EXTRACTED DATA
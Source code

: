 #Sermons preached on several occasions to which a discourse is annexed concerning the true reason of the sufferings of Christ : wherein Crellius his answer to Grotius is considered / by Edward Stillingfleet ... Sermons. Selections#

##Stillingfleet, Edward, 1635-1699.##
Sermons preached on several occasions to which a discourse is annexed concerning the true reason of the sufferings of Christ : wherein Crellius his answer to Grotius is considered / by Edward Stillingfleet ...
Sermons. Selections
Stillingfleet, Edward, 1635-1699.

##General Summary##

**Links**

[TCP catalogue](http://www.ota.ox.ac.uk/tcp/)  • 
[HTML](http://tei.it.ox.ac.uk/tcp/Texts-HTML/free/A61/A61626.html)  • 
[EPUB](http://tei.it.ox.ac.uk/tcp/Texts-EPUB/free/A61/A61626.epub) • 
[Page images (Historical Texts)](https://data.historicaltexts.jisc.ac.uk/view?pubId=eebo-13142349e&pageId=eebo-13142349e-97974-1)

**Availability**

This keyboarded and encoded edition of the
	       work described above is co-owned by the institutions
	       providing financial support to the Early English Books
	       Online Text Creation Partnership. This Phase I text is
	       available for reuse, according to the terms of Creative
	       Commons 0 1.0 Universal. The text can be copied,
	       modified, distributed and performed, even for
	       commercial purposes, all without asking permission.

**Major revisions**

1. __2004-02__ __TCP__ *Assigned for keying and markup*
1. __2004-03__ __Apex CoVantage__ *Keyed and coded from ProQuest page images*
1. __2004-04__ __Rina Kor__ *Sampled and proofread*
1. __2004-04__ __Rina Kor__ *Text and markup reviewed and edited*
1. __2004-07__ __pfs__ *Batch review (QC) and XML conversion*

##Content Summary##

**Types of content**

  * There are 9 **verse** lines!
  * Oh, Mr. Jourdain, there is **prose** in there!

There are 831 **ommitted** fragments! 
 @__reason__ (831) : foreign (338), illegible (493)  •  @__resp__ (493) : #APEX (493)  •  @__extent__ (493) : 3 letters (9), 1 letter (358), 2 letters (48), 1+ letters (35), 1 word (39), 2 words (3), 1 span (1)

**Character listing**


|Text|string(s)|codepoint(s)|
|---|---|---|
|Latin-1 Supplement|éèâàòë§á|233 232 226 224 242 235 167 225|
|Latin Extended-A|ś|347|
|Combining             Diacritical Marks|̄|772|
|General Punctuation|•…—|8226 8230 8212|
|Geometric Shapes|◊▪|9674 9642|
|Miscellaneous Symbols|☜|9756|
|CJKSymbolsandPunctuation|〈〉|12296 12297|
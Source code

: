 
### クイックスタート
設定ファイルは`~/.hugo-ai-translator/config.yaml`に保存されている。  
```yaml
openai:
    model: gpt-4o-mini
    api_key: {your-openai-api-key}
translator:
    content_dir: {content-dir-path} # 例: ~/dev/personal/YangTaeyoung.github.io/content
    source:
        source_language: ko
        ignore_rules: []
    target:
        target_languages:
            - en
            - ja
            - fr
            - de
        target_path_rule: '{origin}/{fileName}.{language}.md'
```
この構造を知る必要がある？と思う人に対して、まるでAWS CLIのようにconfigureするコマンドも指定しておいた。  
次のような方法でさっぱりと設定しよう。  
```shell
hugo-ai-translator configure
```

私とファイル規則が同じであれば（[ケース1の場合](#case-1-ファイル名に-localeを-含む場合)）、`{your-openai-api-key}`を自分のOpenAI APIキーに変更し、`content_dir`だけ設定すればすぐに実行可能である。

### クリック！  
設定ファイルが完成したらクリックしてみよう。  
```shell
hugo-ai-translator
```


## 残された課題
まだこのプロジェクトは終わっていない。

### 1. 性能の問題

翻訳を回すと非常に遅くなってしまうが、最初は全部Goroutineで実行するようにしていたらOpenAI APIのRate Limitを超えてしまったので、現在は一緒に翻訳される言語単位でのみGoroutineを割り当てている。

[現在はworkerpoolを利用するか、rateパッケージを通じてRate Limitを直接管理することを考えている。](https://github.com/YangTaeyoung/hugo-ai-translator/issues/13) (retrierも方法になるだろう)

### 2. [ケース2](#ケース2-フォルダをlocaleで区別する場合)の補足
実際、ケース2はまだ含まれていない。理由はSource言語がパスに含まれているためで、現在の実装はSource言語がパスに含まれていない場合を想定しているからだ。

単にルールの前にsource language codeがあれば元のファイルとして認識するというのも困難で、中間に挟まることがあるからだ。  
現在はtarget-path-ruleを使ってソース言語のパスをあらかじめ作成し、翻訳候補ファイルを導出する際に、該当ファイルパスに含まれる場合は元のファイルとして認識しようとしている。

EXERCISE BRIEF
Please set down the material above once more, word for word.

REPLY
Source code

: #Sermons preached on several occasions to which a discourse is annexed concerning the true reason of the sufferings of Christ : wherein Crellius his answer to Grotius is considered / by Edward Stillingfleet ... Sermons. Selections#

##Stillingfleet, Edward, 1635-1699.##
Sermons preached on several occasions to which a discourse is annexed concerning the true reason of the sufferings of Christ : wherein Crellius his answer to Grotius is considered / by Edward Stillingfleet ...
Sermons. Selections
Stillingfleet, Edward, 1635-1699.

##General Summary##

**Links**

[TCP catalogue](http://www.ota.ox.ac.uk/tcp/)  • 
[HTML](http://tei.it.ox.ac.uk/tcp/Texts-HTML/free/A61/A61626.html)  • 
[EPUB](http://tei.it.ox.ac.uk/tcp/Texts-EPUB/free/A61/A61626.epub) • 
[Page images (Historical Texts)](https://data.historicaltexts.jisc.ac.uk/view?pubId=eebo-13142349e&pageId=eebo-13142349e-97974-1)

**Availability**

This keyboarded and encoded edition of the
	       work described above is co-owned by the institutions
	       providing financial support to the Early English Books
	       Online Text Creation Partnership. This Phase I text is
	       available for reuse, according to the terms of Creative
	       Commons 0 1.0 Universal. The text can be copied,
	       modified, distributed and performed, even for
	       commercial purposes, all without asking permission.

**Major revisions**

1. __2004-02__ __TCP__ *Assigned for keying and markup*
1. __2004-03__ __Apex CoVantage__ *Keyed and coded from ProQuest page images*
1. __2004-04__ __Rina Kor__ *Sampled and proofread*
1. __2004-04__ __Rina Kor__ *Text and markup reviewed and edited*
1. __2004-07__ __pfs__ *Batch review (QC) and XML conversion*

##Content Summary##

**Types of content**

  * There are 9 **verse** lines!
  * Oh, Mr. Jourdain, there is **prose** in there!

There are 831 **ommitted** fragments! 
 @__reason__ (831) : foreign (338), illegible (493)  •  @__resp__ (493) : #APEX (493)  •  @__extent__ (493) : 3 letters (9), 1 letter (358), 2 letters (48), 1+ letters (35), 1 word (39), 2 words (3), 1 span (1)

**Character listing**


|Text|string(s)|codepoint(s)|
|---|---|---|
|Latin-1 Supplement|éèâàòë§á|233 232 226 224 242 235 167 225|
|Latin Extended-A|ś|347|
|Combining             Diacritical Marks|̄|772|
|General Punctuation|•…—|8226 8230 8212|
|Geometric Shapes|◊▪|9674 9642|
|Miscellaneous Symbols|☜|9756|
|CJKSymbolsandPunctuation|〈〉|12296 12297|
Source code

: 
### クイックスタート
設定ファイルは`~/.hugo-ai-translator/config.yaml`に保存されている。  
```yaml
openai:
    model: gpt-4o-mini
    api_key: {your-openai-api-key}
translator:
    content_dir: {content-dir-path} # 例: ~/dev/personal/YangTaeyoung.github.io/content
    source:
        source_language: ko
        ignore_rules: []
    target:
        target_languages:
            - en
            - ja
            - fr
            - de
        target_path_rule: '{origin}/{fileName}.{language}.md'
```
この構造を知る必要がある？と思う人に対して、まるでAWS CLIのようにconfigureするコマンドも指定しておいた。  
次のような方法でさっぱりと設定しよう。  
```shell
hugo-ai-translator configure
```

私とファイル規則が同じであれば（[ケース1の場合](#case-1-ファイル名に-localeを-含む場合)）、`{your-openai-api-key}`を自分のOpenAI APIキーに変更し、`content_dir`だけ設定すればすぐに実行可能である。

### クリック！  
設定ファイルが完成したらクリックしてみよう。  
```shell
hugo-ai-translator
```


## 残された課題
まだこのプロジェクトは終わっていない。

### 1. 性能の問題

翻訳を回すと非常に遅くなってしまうが、最初は全部Goroutineで実行するようにしていたらOpenAI APIのRate Limitを超えてしまったので、現在は一緒に翻訳される言語単位でのみGoroutineを割り当てている。

[現在はworkerpoolを利用するか、rateパッケージを通じてRate Limitを直接管理することを考えている。](https://github.com/YangTaeyoung/hugo-ai-translator/issues/13) (retrierも方法になるだろう)

### 2. [ケース2](#ケース2-フォルダをlocaleで区別する場合)の補足
実際、ケース2はまだ含まれていない。理由はSource言語がパスに含まれているためで、現在の実装はSource言語がパスに含まれていない場合を想定しているからだ。

単にルールの前にsource language codeがあれば元のファイルとして認識するというのも困難で、中間に挟まることがあるからだ。  
現在はtarget-path-ruleを使ってソース言語のパスをあらかじめ作成し、翻訳候補ファイルを導出する際に、該当ファイルパスに含まれる場合は元のファイルとして認識しようとしている。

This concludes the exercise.